Northern Ireland is a part of the United Kingdom that operates under a devolved governmental structure. This was brought about in 1998 as part of the Good Friday Agreement and has mostly continued in this fashion until present day. This devolution allows for significant self-governance through the Northern Ireland Assembly and Northern Ireland Executive, which creates the possibility of region-specific political corruption. The Assembly is the primary forum for devolved legislation and is composed of 90 individuals. The Executive is headed by the First Minister and deputy First Minister, a diumvirate who oversee the government.

==Scandals==
The 2008 Iris Robinson scandal involved the misconduct of Iris Robinson, a member of the Castlereagh borough council and Northern Ireland Assembly, who procured a total of £50,000 in loans for Kirk McCambley, a Belfast restaurateur with whom she was having an extramarital affair. She had received the money on uncertain terms from two property developers, one of whom was involved in a prospective development for which Robinson was lobbying. When McCambley applied to the Castlereagh borough council for a property lease to open his café, he was deemed the only qualified candidate for the property and awarded the lease. Robinson, who was present at the meeting at which the lease was decided, did not disclose a conflict of interest in the matter. Robinson was expelled from the Democratic Unionist Party (DUP) as a result, and her husband, Peter Robinson, stepped down from his role as First Minister of the country for six weeks.
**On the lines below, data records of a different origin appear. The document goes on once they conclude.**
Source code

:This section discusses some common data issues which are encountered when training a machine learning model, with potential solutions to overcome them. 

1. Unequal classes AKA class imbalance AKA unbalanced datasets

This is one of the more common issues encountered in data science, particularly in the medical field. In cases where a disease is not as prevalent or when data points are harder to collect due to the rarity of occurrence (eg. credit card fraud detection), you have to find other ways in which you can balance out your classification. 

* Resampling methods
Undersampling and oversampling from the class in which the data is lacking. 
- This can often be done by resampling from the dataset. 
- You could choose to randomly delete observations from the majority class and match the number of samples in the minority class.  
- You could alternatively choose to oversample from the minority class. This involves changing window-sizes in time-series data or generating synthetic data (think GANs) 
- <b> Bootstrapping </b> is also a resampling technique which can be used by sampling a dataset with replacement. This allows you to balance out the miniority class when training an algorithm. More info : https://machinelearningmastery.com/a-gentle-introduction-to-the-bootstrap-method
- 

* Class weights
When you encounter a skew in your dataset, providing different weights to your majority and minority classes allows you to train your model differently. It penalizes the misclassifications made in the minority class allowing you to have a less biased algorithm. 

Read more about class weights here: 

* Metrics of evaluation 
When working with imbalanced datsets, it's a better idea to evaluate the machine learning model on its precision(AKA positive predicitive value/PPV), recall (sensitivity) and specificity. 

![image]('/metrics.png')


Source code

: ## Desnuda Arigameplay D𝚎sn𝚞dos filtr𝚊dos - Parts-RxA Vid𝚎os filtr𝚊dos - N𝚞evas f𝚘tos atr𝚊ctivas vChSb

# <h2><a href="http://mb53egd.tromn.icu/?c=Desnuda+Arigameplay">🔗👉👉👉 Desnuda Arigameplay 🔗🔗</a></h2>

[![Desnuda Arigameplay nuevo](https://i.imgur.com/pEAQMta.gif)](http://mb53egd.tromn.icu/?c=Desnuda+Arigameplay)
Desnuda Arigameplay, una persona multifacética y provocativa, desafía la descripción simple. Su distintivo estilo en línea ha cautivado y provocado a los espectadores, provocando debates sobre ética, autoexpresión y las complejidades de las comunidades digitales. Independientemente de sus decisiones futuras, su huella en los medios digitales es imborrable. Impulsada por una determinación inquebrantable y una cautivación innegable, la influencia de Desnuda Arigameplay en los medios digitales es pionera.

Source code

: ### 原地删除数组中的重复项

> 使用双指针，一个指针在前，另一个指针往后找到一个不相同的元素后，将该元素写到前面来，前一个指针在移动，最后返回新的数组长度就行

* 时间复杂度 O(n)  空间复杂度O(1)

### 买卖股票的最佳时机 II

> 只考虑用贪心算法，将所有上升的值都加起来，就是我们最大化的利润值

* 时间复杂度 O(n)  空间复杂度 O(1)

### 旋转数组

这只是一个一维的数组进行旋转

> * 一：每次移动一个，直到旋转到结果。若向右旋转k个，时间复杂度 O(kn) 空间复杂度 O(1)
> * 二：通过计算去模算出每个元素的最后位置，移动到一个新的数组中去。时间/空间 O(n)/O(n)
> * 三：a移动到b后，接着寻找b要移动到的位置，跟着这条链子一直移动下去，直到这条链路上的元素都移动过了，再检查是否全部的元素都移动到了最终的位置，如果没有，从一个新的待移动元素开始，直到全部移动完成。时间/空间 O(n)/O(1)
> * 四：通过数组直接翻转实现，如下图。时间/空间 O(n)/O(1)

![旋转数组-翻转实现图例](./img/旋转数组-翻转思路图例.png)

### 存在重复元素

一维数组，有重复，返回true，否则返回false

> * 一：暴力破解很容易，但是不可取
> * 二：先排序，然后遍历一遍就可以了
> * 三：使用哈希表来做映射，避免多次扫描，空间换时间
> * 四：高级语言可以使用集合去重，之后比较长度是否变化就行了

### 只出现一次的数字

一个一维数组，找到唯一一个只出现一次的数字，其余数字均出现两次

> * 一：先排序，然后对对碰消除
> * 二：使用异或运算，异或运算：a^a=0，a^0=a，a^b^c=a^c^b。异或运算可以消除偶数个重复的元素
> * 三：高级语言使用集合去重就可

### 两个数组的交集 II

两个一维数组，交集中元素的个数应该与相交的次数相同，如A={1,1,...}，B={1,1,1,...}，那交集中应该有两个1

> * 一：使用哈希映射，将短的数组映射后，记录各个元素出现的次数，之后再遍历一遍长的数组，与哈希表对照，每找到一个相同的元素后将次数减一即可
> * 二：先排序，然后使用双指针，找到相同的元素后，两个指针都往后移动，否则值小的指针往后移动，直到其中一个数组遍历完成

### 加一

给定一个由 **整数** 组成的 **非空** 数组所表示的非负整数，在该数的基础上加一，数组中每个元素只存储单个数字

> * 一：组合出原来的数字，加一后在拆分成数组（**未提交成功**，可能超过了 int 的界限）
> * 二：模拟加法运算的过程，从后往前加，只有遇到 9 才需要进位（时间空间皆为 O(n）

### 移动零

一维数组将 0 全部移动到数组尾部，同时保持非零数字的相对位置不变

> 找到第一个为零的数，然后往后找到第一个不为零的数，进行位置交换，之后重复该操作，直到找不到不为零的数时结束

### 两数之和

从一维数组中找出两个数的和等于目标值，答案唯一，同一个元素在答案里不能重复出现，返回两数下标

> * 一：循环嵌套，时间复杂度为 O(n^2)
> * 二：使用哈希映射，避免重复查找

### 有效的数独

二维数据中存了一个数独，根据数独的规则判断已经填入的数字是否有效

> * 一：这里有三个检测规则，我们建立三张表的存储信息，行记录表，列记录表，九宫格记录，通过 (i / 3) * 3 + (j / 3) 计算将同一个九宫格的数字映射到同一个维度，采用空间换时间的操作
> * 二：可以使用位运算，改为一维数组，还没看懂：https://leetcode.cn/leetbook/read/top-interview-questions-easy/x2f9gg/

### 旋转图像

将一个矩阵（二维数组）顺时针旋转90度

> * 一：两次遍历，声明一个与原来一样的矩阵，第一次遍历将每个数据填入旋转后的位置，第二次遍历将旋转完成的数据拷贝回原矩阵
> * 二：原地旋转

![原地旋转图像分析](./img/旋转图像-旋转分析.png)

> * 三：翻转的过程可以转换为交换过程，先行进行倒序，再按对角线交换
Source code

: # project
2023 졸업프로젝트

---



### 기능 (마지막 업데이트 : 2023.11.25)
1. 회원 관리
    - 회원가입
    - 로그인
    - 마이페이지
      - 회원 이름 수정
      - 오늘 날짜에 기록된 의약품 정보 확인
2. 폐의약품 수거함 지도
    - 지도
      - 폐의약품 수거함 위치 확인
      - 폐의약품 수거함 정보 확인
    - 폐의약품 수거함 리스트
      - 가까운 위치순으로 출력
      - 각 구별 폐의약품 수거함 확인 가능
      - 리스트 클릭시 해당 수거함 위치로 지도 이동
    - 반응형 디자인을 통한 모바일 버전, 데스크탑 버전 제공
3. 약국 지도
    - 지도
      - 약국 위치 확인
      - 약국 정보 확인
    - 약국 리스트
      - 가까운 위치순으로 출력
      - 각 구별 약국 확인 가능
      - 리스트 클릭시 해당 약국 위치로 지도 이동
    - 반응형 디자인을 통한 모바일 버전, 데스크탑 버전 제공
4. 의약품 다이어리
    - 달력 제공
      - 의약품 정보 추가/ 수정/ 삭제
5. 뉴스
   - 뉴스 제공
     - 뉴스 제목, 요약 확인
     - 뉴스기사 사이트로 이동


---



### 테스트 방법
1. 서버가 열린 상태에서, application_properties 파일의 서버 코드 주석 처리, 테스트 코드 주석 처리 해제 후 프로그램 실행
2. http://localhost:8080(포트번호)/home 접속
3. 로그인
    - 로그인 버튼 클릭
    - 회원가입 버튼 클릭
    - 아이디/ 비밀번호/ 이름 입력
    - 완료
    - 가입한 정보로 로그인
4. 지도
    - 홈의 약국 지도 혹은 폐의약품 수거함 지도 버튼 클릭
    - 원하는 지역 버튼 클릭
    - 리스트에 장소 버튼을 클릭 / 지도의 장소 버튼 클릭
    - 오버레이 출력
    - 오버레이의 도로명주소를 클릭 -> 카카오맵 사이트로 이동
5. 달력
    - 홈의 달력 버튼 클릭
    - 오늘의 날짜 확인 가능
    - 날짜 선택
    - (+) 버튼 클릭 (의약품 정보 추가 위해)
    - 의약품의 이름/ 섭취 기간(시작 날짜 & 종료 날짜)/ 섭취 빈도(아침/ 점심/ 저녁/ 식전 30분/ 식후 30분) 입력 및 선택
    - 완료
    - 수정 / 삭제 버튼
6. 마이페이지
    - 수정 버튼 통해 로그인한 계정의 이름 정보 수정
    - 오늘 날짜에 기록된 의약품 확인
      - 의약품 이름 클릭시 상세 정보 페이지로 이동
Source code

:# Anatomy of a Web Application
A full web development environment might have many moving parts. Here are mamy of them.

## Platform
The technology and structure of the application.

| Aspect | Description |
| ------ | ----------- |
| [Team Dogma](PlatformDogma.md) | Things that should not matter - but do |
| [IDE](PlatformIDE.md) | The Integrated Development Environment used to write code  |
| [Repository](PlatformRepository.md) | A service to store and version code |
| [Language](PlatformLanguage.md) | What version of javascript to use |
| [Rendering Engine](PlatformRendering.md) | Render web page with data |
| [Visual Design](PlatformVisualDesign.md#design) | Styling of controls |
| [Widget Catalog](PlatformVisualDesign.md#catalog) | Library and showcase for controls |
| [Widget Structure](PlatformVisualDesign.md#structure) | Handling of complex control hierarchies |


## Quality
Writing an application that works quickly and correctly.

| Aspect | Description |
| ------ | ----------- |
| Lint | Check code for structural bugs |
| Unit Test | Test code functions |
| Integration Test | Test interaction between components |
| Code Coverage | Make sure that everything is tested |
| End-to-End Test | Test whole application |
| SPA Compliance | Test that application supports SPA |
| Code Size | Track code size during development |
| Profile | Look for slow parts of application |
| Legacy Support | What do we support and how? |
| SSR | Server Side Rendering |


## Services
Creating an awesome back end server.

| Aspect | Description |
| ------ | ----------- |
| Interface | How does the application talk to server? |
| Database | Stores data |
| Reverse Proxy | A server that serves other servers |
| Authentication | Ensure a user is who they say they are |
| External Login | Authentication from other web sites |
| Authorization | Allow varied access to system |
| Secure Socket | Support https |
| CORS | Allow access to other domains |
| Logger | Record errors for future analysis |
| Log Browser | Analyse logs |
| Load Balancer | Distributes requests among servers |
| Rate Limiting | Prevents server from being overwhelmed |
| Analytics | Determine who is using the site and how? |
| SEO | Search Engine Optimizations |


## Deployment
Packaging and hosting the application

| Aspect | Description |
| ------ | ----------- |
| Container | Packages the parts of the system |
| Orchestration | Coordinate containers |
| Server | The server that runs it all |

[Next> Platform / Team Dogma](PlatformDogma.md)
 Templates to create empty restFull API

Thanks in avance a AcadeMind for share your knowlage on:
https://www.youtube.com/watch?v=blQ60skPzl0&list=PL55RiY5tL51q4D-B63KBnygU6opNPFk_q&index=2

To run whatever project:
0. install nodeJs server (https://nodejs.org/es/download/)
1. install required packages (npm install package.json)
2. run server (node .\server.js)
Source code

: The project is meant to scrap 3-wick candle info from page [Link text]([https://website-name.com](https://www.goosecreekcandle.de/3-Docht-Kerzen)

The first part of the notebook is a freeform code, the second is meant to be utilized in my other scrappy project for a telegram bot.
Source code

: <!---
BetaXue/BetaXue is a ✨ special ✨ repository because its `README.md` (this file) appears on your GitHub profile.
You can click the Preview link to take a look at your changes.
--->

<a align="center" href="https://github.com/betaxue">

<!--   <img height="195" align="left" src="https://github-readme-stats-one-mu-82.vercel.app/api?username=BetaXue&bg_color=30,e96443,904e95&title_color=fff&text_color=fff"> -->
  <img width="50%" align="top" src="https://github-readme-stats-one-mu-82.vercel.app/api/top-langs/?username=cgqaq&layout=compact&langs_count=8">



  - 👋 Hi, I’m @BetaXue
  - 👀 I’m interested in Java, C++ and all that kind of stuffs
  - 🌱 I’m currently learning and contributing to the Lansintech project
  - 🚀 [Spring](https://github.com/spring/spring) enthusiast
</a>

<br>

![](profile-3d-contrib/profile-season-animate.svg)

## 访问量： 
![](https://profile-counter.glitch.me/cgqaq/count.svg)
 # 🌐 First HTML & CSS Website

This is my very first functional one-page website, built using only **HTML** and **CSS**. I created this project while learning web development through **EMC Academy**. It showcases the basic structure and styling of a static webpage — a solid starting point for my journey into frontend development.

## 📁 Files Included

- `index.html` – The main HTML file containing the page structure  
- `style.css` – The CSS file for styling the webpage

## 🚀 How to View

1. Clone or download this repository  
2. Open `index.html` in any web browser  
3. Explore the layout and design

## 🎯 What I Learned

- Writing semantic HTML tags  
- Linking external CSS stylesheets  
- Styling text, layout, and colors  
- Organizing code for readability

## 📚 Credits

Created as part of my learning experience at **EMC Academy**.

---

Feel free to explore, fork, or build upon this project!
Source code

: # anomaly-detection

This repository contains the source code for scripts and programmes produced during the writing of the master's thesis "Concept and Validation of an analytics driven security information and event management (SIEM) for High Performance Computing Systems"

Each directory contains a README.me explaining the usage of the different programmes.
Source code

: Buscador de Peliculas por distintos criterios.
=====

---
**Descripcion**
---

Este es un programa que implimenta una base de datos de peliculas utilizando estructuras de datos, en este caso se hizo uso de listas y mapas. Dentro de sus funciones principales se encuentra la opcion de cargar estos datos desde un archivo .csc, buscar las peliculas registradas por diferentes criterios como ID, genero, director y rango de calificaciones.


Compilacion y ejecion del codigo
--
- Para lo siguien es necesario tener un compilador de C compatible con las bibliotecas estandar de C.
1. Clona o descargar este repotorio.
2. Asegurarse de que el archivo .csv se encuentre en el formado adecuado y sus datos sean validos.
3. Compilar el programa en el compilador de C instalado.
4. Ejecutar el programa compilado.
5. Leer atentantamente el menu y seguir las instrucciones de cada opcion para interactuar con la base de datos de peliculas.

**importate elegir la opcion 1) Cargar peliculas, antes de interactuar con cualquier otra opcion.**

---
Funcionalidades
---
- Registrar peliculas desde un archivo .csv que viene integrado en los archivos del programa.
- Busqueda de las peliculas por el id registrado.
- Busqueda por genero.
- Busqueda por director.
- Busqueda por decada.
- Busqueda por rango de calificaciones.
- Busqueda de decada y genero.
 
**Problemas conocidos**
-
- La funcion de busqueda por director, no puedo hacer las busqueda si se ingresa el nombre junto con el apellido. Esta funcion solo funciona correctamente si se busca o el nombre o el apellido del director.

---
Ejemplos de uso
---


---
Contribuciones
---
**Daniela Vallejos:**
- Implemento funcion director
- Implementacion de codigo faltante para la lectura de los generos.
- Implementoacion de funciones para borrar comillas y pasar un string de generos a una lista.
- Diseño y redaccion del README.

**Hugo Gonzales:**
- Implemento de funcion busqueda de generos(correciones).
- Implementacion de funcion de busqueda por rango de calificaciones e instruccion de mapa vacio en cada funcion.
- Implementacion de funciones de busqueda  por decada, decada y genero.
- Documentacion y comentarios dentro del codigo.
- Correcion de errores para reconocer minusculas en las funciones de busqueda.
The Red Sky scandal spanned from 2007 to 2011 and revolved around Red Sky, a company contracting with the Northern Ireland Housing Executive for maintenance. It was alleged in October 2010 that the company had been performing unsatisfactory work in west Belfast since 2007, and in April 2011 the £8 million contract the company had with the Housing Executive was set to be cancelled in 3 months. In June, Nelson McCausland, the newly instated Minister of Social Development, requested that the contract not be cancelled, instead asking the Housing Executive to extend Red Sky's contract. He was questioned by various individuals including Alex Maskey, chairman of the Social Development Committee, as to why he was intervening in the dispute, but denied any connection with individuals within Red Sky. Red Sky's contract with the Housing Executive ultimately expired due to the original three-month deadline on 14 July.

The Renewable Heat Incentive scandal, also called the "cash-for-ash" scandal, lasted from 2012 to 2017. The scandal involved the Northern Ireland's "renewable heat initiative", designed to reduce the region's reliance on fossil fuels in order to reduce its carbon footprint. This was accomplished by providing a subsidy to those who installed renewable energy sources like wood boilers. However, the amount paid out by the subsidy was more than the cost of wood pellets used to run the boilers, leaving those who used the boilers with a profit. This led to individuals buying multiple boilers and running them nonstop, as the subsidy scaled with the number of renewable energy sources one was operating. Some individuals with close relations to politicians took advantage of this, including three relatives of a DUP special advisor who had 11 boilers between them. This continued until 2016, when the UK Treasury stated that Northern Ireland would be responsible for paying cost overruns related to the program. The program's overall cost is estimated at anywhere from £60m to £800m. The scandal led to the resignation of Martin McGuinness from the post of deputy First Minister, and program auditors reported that they had suspended payments on more than half of the boilers they had inspected.